Mobile App Revenue Set To Double In Five Years, Making 3x Amount Of Money Since 2008

Apps stock

Global mobile app revenue is set to double over the next five years, according to a new report by a global analyst firm.

New figures released by technology research company Ovum predict that revenue from apps will increase from $36bn in 2015 to $79bn in 2020, growing more in the next few years than since their emergence in 2008.

According to the report, entitled “App Revenue to Double by 2020, Outpacing Download Growth”, this means that global mobile apps will generate over three times as much revenue between 2016 and 2020 than they did between 2008 and 2015.

In light of these projections, Ovum says that by 2020, revenue growth will have overtaken app download rates, with downloads only seeing a 1.8x increase from 211bn in 2015 to 378bn in 2020.

Ovum’s Digital Media principal analyst and author of the report, Guillermo Escofet said: “Downloads will however see a marked slowdown in mature smartphone markets as they approach saturation and as user acquisition costs escalate, placing a greater emphasis on download quality rather than quantity.

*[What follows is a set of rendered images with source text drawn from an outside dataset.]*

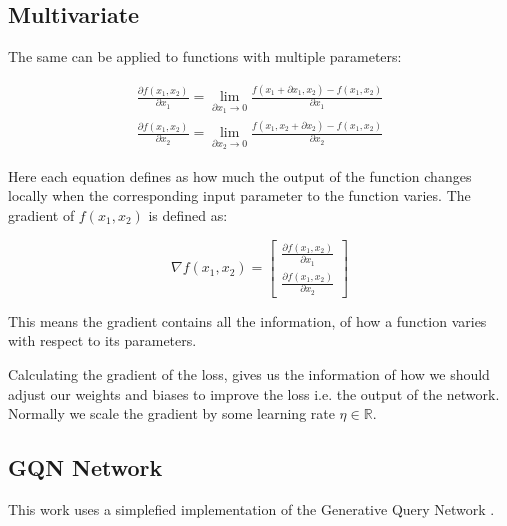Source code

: \subsection{Multivariate}
The same can be applied to functions with multiple parameters:

\begin{equation}
\begin{split}
	\frac{\partial f(x_1, x_2)}{\partial x_1} = \lim_{\partial x_1 \to 0}\frac{f(x_1 + \partial x_1, x_2) - f(x_1, x_2)}{\partial x_1} \\
	\frac{\partial f(x_1, x_2)}{\partial x_2} = \lim_{\partial x_2 \to 0}\frac{f(x_1, x_2 + \partial x_2) - f(x_1, x_2)}{\partial x_2}
\end{split}
\end{equation}

Here each equation defines as how much the output of the function changes locally when the corresponding input parameter to the function varies.
The gradient of $f(x_1, x_2)$ is defined as:

\begin{equation}
\nabla f(x_1, x_2) =
	\begin{bmatrix}
	\frac{\partial f(x_1, x_2)}{\partial x_1} \\[2mm]
	\frac{\partial f(x_1, x_2)}{\partial x_2}
	\end{bmatrix}
\end{equation}

This means the gradient contains all the information, of how a function varies with respect to its parameters.

Calculating the gradient of the loss, gives us the information of how we should adjust our weights and biases to improve the loss i.e. the output of the network. Normally we scale the gradient by some learning rate $\eta \in \mathbb{R}$.




\subsection{GQN Network}
This work uses a simplefied implementation of the Generative Query Network \cite{gqn}.

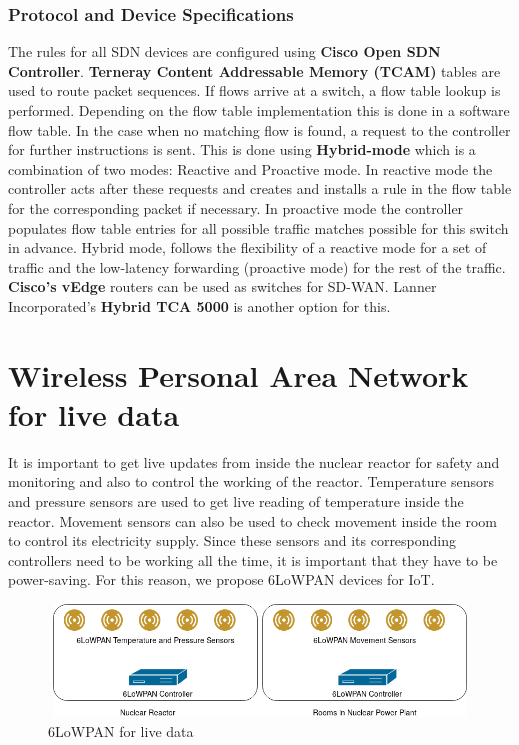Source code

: \documentclass{article}
\begin{document}
\subsubsection{Protocol and Device Specifications}
The rules for all SDN devices are configured using \textbf{Cisco Open SDN Controller}. \textbf{Terneray Content Addressable Memory (TCAM)} tables are used to route packet sequences. If flows arrive at a switch, a flow table lookup is performed. Depending on the flow table implementation this is done in a software flow table. In the case when no matching flow is found, a request to the controller for further instructions is sent. This is done using \textbf{Hybrid-mode} which is a combination of two modes: Reactive and Proactive mode.  In reactive mode the controller acts after these requests and creates and installs a rule in the flow table for the corresponding packet if necessary. In proactive mode the controller populates flow table entries for all possible traffic matches possible for this switch in advance. Hybrid mode, follows the flexibility of a reactive mode for a set of traffic and the low-latency forwarding (proactive mode) for the rest of the traffic. \textbf{Cisco's vEdge} routers can be used as switches for SD-WAN. Lanner Incorporated's \textbf{Hybrid TCA 5000} is another option for this.
\section{Wireless Personal Area Network for live data}
It is important to get live updates from inside the nuclear reactor for safety and monitoring and also to control the working of the reactor. Temperature sensors and pressure sensors are used to get live reading of temperature inside the reactor. Movement sensors can also be used to check movement inside the room to control its electricity supply. Since these sensors and its corresponding controllers need to be working all the time, it is important that they have to be power-saving. For this reason, we propose 6LoWPAN devices for IoT.
\begin{figure}[htb]
	\centering
	\includegraphics[width=12cm,height=3cm]{wpan_design.png}
	\caption{6LoWPAN for live data}
\end{figure}
\end{document}
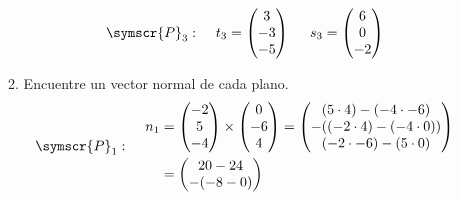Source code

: \documentclass{article}
\def\fancyP{\symscr{P}}
\begin{document}
\begin{enumerate}
\begin{enumerate}[label=\listAlph]
\[\begin{aligned}
                    \\
                    \fancyP_3:&
                    \hspace{0.5cm}
                    t_3 = \begin{pmatrix}
                        3 \\ -3 \\ -5
                    \end{pmatrix}
                    \hspace{0.5cm}
                    s_3 = \begin{pmatrix}
                        6 \\ 0 \\ -2
                    \end{pmatrix}
                \end{aligned}
            \]
		\item Encuentre un vector normal de cada plano.
            \[
                \begin{aligned}
                    \fancyP_1:&
                    \hspace{0.5cm}
                    \begin{aligned}
                        n_1 &= 
                        \begin{pmatrix}
                            -2 \\ 5 \\ -4
                        \end{pmatrix}
                        \times
                        \begin{pmatrix}
                            0 \\ -6 \\ 4
                        \end{pmatrix}
                        =
                        \begin{pmatrix}
                            (5 \cdot 4) - (-4 \cdot -6) \\
                            - ((-2 \cdot 4) - (-4 \cdot 0)) \\
                            (-2 \cdot -6) - (5 \cdot 0)
                        \end{pmatrix}
                        \\
                        &=
                        \begin{pmatrix}
                            20 - 24 \\
                            - (-8 - 0) \\

\end{pmatrix}
\end{aligned}
\end{aligned}\]
\end{enumerate}
\end{enumerate}
\end{document}
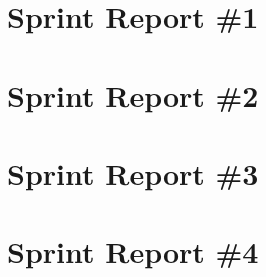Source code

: 
\section{Sprint Report \#1}


\section{Sprint Report \#2}


\section{Sprint Report \#3}


\section{Sprint Report \#4}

“Revenue, on the other hand, will continue on a higher growth trajectory as people spend more time on apps and as in-app spending intensifies.”

Escofet also outlines the reasons why the global mobile app market will see such movement, saying that emerging markets will register the steepest growth rate over the next five years in both downloads and revenue – with mobile app revenue growing twice as much in developed markets.

In terms of downloads, Ovum forecasts that they will continue to be dominated by emerging markets, with China the main reason for this dominance.

The company’s research predicts that China will be responsible for the largest share of app installs from 2013 to 2020, with many of its installs occurring via its huge independent Android app store sector.

He added: “China will also end up as the top-grossing country, helped by its huge mobile gaming industry.”